[[ LISTED ENTRIES open ]]

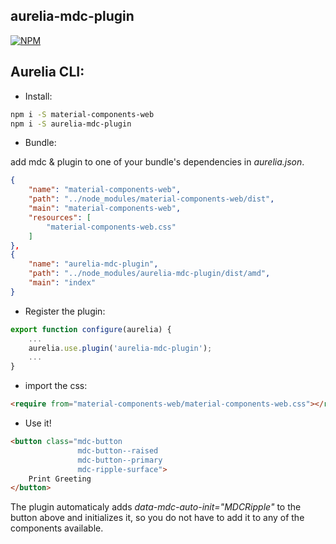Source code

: ## aurelia-mdc-plugin

[![NPM](https://nodei.co/npm/aurelia-mdc-plugin.png?compact=true)](https://nodei.co/npm/aurelia-mdc-plugin/)

## Aurelia CLI:

- Install:

```bash
npm i -S material-components-web
npm i -S aurelia-mdc-plugin
```

- Bundle:

add mdc & plugin to one of your bundle's dependencies in *aurelia.json*.

```json
{
    "name": "material-components-web",
    "path": "../node_modules/material-components-web/dist",
    "main": "material-components-web",
    "resources": [
        "material-components-web.css"
    ]
},
{
    "name": "aurelia-mdc-plugin",
    "path": "../node_modules/aurelia-mdc-plugin/dist/amd",
    "main": "index"
}
```

- Register the plugin:

```js
export function configure(aurelia) {
    ...
    aurelia.use.plugin('aurelia-mdc-plugin');
    ...
}
```

- import the css:

```html
<require from="material-components-web/material-components-web.css"></require>
```

- Use it!

```html
<button class="mdc-button
               mdc-button--raised
               mdc-button--primary
               mdc-ripple-surface">
    Print Greeting
</button>
```

The plugin automaticaly adds *data-mdc-auto-init="MDCRipple"* to the button above and initializes it, so you do not have to add it to any of the components available.
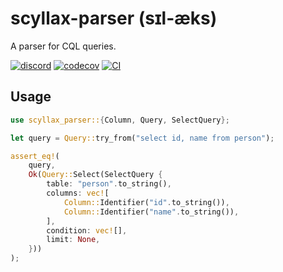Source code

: # scyllax-parser (sɪl-æks)
A parser for CQL queries.

[![discord](https://img.shields.io/discord/1041931589631881257?color=5865F2&logo=discord&logoColor=white)](https://discord.gg/HnyYTnQzJW)
[![codecov](https://codecov.io/gh/fyko/scyllax/graph/badge.svg?token=OGH77YR0TA)](https://codecov.io/gh/fyko/scyllax)
[![CI](https://github.com/fyko/scyllax/actions/workflows/ci.yml/badge.svg)](https://github.com/fyko/scyllax/actions/workflows/ci.yml)

## Usage
```rust
use scyllax_parser::{Column, Query, SelectQuery};

let query = Query::try_from("select id, name from person");

assert_eq!(
    query,
    Ok(Query::Select(SelectQuery {
        table: "person".to_string(),
        columns: vec![
            Column::Identifier("id".to_string()),
            Column::Identifier("name".to_string()),
        ],
        condition: vec![],
        limit: None,
    }))
);
```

[[ LISTED ENTRIES closed ]]

WHAT THE TASK ASKS: Each line of the material needs to be given again exactly, without any of its pictures.

YOUR SOLUTION:
Source code

: ## aurelia-mdc-plugin

[![NPM](https://nodei.co/npm/aurelia-mdc-plugin.png?compact=true)](https://nodei.co/npm/aurelia-mdc-plugin/)

## Aurelia CLI:

- Install:

```bash
npm i -S material-components-web
npm i -S aurelia-mdc-plugin
```

- Bundle:

add mdc & plugin to one of your bundle's dependencies in *aurelia.json*.

```json
{
    "name": "material-components-web",
    "path": "../node_modules/material-components-web/dist",
    "main": "material-components-web",
    "resources": [
        "material-components-web.css"
    ]
},
{
    "name": "aurelia-mdc-plugin",
    "path": "../node_modules/aurelia-mdc-plugin/dist/amd",
    "main": "index"
}
```

- Register the plugin:

```js
export function configure(aurelia) {
    ...
    aurelia.use.plugin('aurelia-mdc-plugin');
    ...
}
```

- import the css:

```html
<require from="material-components-web/material-components-web.css"></require>
```

- Use it!

```html
<button class="mdc-button
               mdc-button--raised
               mdc-button--primary
               mdc-ripple-surface">
    Print Greeting
</button>
```

The plugin automaticaly adds *data-mdc-auto-init="MDCRipple"* to the button above and initializes it, so you do not have to add it to any of the components available.
Source code

: # scyllax-parser (sɪl-æks)
A parser for CQL queries.

[![discord](https://img.shields.io/discord/1041931589631881257?color=5865F2&logo=discord&logoColor=white)](https://discord.gg/HnyYTnQzJW)
[![codecov](https://codecov.io/gh/fyko/scyllax/graph/badge.svg?token=OGH77YR0TA)](https://codecov.io/gh/fyko/scyllax)
[![CI](https://github.com/fyko/scyllax/actions/workflows/ci.yml/badge.svg)](https://github.com/fyko/scyllax/actions/workflows/ci.yml)

## Usage
```rust
use scyllax_parser::{Column, Query, SelectQuery};

let query = Query::try_from("select id, name from person");

assert_eq!(
    query,
    Ok(Query::Select(SelectQuery {
        table: "person".to_string(),
        columns: vec![
            Column::Identifier("id".to_string()),
            Column::Identifier("name".to_string()),
        ],
        condition: vec![],
        limit: None,
    }))
);
```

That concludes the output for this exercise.